= Lionel Hamilton =

English theater director and actor

Lionel Frederick Baugham Hamilton (born 1910/11 – 28 January 2002) was an English theatre director and actor, director of the Northampton Repertory Company in Northampton, England.
 Much of his work was conducted at the Northampton Repertory Theatre and the Kettering Savoy in the late 1940s and 1950s.

==Directing==
As part of the Northampton Repertory Theatre, in 1951, Hamilton put on a production of The Romantic Young Lady at the Kettering Savoy, starring Jean Charlesworth, Peter Bell and Ronald Radd. Glyn Idris Jones said that he was "not the most brilliant of directors but a delightfully pleasant man and, competent, I suppose, would be the right word. Even if they lacked imagination, his productions were clean, professional, and at least he didn't always abide by French's acting editions." Upon the resignation of John Ellin as general manager of the Northampton Repertory Theatre in May 1954, Hamilton assumed his position, having already become acting director of productions of the theatre company at the time.

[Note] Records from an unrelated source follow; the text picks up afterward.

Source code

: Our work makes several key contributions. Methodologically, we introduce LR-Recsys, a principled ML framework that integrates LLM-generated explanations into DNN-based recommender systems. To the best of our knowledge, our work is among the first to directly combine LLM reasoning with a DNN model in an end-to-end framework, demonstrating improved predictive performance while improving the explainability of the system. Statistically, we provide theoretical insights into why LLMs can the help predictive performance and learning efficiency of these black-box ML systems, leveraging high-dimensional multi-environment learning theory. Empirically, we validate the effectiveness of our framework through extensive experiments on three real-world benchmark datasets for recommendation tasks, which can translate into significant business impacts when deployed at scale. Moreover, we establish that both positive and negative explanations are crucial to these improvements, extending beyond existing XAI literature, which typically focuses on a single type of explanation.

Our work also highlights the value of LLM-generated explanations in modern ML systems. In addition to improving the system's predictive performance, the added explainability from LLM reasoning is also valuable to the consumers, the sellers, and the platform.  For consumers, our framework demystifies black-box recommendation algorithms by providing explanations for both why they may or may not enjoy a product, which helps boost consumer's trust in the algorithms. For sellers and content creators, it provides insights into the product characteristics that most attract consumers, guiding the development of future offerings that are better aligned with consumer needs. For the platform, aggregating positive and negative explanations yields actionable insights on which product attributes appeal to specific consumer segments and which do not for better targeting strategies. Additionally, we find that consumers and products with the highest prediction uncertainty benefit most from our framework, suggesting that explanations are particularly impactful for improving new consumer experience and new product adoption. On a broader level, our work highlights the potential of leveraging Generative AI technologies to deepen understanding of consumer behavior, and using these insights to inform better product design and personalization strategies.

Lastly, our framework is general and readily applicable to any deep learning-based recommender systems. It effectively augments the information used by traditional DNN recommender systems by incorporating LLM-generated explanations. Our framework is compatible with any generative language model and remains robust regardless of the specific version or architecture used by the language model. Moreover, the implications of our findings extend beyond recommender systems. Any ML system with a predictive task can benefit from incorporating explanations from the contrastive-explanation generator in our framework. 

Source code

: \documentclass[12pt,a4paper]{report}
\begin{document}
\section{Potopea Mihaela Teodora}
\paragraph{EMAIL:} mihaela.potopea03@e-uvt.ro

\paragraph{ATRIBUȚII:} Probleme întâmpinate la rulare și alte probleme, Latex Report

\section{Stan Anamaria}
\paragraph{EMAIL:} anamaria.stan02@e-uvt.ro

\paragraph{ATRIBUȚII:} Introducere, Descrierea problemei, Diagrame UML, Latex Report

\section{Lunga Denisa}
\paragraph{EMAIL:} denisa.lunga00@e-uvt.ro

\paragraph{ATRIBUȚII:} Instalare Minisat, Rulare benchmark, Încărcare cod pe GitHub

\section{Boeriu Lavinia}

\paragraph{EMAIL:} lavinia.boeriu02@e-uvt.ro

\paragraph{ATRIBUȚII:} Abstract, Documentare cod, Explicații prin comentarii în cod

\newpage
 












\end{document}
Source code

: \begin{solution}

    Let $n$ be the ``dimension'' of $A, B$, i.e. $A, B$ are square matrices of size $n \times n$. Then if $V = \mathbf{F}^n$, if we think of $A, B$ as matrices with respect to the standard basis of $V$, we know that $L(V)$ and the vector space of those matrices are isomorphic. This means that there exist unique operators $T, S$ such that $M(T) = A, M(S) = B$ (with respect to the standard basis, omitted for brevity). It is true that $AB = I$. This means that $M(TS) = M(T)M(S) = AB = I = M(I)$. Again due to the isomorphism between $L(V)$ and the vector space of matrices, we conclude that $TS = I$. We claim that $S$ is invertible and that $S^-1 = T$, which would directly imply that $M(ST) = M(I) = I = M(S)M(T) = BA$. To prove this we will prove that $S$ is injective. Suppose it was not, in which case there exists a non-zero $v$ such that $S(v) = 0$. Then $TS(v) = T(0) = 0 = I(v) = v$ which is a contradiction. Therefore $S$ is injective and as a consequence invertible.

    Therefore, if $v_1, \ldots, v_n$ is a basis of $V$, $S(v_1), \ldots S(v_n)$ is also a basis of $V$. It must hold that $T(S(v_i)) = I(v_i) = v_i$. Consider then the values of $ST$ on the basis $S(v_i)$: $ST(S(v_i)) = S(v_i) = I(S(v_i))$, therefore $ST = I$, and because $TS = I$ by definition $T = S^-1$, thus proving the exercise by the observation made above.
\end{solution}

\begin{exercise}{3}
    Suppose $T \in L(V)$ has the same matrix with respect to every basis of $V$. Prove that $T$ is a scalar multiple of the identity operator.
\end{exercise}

During World War II, Hamilton was attached to the British military's 02E unit, Headquarters Malta Command, where he produced Men in Shadows. Here, Hamilton worked with Spike Milligan.

==Acting==
Described as a "hammy actor", Hamilton acted in several plays, including Oscar Wilde's An Ideal Husband at the Northampton Repertory Theatre with Jonathan Adams, Marion McNaughton, and Valerie Bond. At the end of 1949, he starred as Arthur Gosport in the Harlequinade at the Northampton Repertory Theatre and Kettering Savoy. In 1952, he played various roles in the Theatre Royal, Nottingham production of Agatha Christie's The Mousetrap. At Christmas 1954, Hamilton starred as Dame Whittington opposite John Scott and Tenniel Evans in a production of the pantomime Dick Whittington at the Northampton Repertory Theatre. He also appeared in the ITV Play of the Week (1964) and BBC Play of the Month (1968) and in two episodes of the 1966 serial David Copperfield as Mr. Jorkins.